● THE PROBLEM:
When "Return" occurs in a line of the material, copy that line.
════
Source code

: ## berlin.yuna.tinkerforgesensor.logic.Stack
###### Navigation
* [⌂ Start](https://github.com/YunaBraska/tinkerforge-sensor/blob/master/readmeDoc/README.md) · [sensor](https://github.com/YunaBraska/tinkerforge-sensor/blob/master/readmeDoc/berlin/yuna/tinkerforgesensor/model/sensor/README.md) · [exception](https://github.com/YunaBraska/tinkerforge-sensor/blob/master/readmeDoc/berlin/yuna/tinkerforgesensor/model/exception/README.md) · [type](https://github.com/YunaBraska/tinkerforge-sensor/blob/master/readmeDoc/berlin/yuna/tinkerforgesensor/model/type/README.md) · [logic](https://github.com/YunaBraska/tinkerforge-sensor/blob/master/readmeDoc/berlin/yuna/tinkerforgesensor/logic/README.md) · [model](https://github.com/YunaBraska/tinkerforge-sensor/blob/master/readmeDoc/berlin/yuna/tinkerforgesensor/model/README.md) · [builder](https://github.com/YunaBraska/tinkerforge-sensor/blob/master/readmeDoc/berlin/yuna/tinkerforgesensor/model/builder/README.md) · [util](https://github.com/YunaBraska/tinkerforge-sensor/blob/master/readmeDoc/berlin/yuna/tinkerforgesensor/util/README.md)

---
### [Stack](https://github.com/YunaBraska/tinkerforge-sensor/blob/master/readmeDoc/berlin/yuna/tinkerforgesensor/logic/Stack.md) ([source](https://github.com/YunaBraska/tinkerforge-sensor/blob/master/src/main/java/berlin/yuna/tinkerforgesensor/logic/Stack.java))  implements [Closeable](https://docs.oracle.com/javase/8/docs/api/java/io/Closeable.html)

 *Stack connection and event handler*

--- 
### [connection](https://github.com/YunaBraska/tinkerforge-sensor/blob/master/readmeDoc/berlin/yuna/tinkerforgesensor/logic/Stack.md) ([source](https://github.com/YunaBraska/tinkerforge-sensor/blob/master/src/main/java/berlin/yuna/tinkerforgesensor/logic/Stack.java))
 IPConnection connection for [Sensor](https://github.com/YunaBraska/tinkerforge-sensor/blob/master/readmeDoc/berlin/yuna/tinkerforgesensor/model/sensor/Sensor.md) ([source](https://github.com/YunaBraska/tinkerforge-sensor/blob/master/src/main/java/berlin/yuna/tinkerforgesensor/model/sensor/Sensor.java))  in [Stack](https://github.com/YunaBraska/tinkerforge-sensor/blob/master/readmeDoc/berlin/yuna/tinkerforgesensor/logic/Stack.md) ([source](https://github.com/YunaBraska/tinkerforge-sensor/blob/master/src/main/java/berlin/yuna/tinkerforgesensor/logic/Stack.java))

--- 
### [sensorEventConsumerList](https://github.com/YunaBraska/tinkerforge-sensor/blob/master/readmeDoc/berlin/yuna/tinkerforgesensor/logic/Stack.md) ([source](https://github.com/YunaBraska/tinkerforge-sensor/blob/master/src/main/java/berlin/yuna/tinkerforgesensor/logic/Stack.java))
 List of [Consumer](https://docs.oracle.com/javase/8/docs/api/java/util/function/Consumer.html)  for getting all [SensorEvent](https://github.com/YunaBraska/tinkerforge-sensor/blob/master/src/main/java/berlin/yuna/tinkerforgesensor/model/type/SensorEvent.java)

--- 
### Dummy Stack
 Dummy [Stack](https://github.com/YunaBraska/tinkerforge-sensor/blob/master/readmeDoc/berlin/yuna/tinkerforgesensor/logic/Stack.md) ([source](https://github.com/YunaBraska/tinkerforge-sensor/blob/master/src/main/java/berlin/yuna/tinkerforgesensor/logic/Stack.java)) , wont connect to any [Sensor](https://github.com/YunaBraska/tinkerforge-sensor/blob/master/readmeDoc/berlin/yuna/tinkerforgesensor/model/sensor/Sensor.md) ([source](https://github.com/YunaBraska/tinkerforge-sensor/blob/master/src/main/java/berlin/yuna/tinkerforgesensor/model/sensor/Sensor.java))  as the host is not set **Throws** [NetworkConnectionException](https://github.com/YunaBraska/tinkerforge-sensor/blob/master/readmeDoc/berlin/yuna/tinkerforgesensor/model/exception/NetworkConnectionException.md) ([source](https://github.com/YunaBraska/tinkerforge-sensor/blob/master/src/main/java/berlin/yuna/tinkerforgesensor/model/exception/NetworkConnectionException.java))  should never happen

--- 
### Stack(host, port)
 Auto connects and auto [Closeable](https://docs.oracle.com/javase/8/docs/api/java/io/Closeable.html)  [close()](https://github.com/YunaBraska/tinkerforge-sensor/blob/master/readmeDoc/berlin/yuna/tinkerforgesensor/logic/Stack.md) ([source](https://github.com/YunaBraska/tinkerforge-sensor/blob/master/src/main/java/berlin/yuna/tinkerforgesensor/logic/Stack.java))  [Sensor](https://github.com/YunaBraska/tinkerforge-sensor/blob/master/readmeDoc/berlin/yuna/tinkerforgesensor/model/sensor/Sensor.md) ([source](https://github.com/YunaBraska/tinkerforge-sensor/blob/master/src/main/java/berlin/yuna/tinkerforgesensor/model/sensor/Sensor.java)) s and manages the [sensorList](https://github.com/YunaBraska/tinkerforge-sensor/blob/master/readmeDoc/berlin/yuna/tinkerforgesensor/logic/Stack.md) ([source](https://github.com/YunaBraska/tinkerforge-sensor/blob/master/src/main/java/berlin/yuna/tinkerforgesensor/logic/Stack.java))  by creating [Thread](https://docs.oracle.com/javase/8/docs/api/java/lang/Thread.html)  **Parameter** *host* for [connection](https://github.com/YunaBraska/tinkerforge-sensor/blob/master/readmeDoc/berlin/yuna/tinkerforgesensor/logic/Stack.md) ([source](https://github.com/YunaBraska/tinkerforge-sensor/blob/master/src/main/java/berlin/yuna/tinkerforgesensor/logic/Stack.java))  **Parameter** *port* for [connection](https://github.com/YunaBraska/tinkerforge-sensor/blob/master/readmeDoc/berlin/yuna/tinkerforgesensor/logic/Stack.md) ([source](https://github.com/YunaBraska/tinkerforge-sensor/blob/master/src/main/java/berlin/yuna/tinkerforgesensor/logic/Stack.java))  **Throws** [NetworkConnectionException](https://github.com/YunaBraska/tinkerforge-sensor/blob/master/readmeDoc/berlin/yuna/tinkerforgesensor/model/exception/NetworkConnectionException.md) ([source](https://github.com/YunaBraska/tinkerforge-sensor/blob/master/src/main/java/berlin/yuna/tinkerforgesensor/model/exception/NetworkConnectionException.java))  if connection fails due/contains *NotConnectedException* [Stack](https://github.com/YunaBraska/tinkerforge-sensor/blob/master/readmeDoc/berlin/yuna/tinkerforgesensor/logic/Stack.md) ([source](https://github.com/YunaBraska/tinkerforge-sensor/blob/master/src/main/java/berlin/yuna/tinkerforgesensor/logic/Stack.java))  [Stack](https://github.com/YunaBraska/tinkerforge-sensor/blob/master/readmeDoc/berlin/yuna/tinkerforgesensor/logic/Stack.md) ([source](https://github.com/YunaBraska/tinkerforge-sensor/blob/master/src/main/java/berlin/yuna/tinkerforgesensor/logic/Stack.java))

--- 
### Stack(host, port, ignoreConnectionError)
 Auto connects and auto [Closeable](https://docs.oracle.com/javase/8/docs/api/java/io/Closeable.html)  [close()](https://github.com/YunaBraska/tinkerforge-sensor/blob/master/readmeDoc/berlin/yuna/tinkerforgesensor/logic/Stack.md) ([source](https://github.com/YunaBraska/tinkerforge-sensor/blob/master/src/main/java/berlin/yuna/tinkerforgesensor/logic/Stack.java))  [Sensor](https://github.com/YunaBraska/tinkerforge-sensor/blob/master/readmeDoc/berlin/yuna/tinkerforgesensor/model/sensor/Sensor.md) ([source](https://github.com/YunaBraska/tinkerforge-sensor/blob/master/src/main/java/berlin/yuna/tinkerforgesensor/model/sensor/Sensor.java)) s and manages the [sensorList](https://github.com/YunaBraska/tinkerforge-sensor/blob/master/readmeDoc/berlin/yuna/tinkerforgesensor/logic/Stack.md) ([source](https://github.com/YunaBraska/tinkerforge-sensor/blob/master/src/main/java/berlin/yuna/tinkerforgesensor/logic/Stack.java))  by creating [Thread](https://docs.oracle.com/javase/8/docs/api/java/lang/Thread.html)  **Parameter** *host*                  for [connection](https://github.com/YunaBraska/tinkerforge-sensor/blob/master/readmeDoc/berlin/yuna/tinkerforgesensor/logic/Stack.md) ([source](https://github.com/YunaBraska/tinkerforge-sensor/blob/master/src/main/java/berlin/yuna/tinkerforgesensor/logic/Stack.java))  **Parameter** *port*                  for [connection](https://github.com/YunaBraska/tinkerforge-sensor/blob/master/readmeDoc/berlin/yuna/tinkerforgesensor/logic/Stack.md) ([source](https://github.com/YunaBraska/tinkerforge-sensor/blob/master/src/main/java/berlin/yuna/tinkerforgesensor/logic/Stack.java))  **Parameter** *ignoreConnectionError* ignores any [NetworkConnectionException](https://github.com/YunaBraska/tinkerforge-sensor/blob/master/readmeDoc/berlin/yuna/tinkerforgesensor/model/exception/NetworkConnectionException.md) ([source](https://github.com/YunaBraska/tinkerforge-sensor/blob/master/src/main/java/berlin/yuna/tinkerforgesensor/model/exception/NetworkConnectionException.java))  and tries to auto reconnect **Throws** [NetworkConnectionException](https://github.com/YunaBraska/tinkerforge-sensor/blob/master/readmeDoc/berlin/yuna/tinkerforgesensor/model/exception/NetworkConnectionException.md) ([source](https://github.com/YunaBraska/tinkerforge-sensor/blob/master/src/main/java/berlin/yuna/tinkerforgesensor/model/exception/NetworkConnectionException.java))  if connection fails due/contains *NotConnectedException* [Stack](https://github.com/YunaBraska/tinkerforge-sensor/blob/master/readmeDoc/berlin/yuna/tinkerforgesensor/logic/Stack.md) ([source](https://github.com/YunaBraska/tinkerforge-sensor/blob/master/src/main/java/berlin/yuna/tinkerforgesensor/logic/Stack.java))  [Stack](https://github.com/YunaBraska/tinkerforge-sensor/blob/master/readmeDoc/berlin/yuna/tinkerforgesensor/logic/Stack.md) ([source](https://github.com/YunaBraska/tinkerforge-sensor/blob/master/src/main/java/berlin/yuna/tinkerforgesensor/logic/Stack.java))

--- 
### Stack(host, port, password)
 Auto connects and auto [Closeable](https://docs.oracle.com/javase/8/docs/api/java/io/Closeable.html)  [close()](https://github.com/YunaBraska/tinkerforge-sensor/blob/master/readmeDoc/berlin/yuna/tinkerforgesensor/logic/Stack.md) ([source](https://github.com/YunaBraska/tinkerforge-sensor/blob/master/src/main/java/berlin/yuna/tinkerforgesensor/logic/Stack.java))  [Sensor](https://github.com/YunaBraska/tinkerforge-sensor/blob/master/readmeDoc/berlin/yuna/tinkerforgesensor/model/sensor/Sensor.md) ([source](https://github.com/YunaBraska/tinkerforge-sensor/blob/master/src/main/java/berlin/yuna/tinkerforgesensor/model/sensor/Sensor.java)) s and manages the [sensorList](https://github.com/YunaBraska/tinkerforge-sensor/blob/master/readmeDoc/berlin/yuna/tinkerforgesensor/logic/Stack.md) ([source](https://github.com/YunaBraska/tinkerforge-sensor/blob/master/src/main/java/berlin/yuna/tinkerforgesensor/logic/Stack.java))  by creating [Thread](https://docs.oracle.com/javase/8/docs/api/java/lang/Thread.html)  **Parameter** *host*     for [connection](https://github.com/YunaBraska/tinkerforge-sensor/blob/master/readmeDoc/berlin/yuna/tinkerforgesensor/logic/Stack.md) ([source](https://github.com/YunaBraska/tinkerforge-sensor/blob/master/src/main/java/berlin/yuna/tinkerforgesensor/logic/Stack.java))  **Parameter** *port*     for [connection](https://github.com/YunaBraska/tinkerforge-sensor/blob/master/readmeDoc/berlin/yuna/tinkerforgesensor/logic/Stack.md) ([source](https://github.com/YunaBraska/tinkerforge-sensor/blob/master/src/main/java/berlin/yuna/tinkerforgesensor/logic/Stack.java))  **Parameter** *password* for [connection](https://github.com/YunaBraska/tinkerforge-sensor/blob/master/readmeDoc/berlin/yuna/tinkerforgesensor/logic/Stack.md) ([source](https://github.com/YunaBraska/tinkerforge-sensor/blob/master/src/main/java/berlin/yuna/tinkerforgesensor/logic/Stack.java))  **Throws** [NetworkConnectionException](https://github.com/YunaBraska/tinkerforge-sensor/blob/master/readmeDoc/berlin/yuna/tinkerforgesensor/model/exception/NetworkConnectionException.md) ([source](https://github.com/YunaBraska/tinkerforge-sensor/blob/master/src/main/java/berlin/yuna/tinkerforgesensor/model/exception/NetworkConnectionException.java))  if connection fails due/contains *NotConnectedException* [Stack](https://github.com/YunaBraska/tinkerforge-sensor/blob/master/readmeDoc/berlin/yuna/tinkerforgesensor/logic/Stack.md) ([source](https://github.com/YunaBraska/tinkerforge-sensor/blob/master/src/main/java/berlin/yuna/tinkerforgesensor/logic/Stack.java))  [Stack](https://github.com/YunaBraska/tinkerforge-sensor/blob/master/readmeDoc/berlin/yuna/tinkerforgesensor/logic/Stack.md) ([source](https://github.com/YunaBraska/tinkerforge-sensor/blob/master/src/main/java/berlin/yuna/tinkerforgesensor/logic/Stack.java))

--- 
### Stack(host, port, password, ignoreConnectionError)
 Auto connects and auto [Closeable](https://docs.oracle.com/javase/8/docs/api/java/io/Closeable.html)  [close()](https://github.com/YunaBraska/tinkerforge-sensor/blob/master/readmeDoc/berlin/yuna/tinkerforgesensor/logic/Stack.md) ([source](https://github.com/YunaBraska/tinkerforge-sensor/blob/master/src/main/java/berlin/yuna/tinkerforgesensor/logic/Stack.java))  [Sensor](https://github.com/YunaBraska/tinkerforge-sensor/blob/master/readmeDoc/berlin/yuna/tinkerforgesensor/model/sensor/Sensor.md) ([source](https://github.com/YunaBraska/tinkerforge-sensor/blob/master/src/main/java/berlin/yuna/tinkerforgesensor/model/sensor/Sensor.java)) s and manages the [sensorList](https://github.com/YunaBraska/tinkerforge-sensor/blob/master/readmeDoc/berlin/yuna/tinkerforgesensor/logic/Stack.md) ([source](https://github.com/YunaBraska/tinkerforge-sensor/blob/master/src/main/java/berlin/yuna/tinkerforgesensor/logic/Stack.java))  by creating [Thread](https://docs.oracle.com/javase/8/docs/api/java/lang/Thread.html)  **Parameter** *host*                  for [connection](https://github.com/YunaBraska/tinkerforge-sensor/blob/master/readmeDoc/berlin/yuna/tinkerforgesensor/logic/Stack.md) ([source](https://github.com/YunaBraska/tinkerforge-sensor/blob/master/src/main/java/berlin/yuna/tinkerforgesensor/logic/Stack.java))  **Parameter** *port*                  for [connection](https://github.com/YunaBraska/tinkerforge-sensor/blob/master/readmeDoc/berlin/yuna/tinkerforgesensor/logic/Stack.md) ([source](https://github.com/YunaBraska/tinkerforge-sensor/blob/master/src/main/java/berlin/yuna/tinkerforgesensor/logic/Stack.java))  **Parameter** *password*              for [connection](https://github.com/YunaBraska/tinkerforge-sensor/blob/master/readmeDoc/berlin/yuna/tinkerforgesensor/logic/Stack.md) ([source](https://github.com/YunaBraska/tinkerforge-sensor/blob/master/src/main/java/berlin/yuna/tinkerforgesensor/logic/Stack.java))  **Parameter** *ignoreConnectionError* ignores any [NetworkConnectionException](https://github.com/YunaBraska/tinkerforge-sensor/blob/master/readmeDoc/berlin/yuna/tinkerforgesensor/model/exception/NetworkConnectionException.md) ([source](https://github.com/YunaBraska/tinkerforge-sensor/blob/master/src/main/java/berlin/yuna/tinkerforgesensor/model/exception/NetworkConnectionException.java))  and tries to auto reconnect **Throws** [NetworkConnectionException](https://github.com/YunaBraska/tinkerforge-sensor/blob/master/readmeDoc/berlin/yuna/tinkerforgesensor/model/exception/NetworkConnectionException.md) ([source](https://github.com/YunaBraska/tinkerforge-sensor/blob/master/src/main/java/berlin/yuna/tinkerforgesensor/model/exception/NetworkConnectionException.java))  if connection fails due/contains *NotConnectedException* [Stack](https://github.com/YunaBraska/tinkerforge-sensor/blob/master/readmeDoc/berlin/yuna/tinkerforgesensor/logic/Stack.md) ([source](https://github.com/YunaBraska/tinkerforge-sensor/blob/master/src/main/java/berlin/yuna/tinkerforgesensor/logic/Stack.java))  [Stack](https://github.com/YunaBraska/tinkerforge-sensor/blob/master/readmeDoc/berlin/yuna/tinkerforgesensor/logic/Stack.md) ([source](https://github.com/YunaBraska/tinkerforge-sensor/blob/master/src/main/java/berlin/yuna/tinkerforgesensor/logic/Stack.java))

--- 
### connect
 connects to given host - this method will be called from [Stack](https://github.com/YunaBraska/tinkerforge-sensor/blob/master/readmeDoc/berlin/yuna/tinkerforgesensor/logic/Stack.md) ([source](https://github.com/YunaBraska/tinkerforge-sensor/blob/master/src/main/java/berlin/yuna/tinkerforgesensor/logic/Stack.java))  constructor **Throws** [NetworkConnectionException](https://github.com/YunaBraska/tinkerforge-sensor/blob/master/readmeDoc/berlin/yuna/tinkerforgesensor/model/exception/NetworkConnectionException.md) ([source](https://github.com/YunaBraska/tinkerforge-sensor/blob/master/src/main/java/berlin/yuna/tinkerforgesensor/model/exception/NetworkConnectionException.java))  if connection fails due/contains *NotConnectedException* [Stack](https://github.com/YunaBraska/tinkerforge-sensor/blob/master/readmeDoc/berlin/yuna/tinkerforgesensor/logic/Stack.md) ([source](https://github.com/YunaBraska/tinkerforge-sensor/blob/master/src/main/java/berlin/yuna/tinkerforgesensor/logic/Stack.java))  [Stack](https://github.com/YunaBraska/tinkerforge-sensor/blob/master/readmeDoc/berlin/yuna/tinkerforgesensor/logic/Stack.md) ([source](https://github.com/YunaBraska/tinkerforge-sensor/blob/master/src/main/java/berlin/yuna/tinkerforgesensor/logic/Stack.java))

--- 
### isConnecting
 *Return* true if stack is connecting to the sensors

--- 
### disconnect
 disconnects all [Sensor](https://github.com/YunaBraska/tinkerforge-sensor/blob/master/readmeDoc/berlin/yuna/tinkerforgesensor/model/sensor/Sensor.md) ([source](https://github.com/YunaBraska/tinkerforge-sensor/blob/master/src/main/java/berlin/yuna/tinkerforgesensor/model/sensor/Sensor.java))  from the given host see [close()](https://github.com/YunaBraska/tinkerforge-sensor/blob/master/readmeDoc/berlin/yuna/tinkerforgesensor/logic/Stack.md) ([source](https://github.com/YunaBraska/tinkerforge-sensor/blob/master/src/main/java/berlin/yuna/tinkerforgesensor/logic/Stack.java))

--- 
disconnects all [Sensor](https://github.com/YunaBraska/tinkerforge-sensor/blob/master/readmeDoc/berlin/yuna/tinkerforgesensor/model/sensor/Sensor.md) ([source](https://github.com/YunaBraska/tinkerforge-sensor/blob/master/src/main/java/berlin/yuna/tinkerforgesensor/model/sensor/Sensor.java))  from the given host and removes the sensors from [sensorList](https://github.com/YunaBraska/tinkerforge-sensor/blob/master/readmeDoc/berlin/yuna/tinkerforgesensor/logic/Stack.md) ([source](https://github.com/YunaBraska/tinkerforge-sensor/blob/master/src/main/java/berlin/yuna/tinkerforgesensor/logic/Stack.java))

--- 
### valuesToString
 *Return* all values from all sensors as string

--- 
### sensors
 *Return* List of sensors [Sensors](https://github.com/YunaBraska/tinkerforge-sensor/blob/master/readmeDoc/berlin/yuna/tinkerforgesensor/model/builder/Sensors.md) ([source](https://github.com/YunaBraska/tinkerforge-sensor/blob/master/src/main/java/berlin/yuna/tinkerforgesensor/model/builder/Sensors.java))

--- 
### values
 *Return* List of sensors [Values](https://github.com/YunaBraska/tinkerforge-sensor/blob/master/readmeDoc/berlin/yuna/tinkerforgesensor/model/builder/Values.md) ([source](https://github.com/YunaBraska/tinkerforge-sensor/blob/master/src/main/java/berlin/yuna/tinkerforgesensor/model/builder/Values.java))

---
════
● YOUR RESPONSE:
 *Return* true if stack is connecting to the sensors
 *Return* all values from all sensors as string
 *Return* List of sensors [Sensors](https://github.com/YunaBraska/tinkerforge-sensor/blob/master/readmeDoc/berlin/yuna/tinkerforgesensor/model/builder/Sensors.md) ([source](https://github.com/YunaBraska/tinkerforge-sensor/blob/master/src/main/java/berlin/yuna/tinkerforgesensor/model/builder/Sensors.java))
 *Return* List of sensors [Values](https://github.com/YunaBraska/tinkerforge-sensor/blob/master/readmeDoc/berlin/yuna/tinkerforgesensor/model/builder/Values.md) ([source](https://github.com/YunaBraska/tinkerforge-sensor/blob/master/src/main/java/berlin/yuna/tinkerforgesensor/model/builder/Values.java))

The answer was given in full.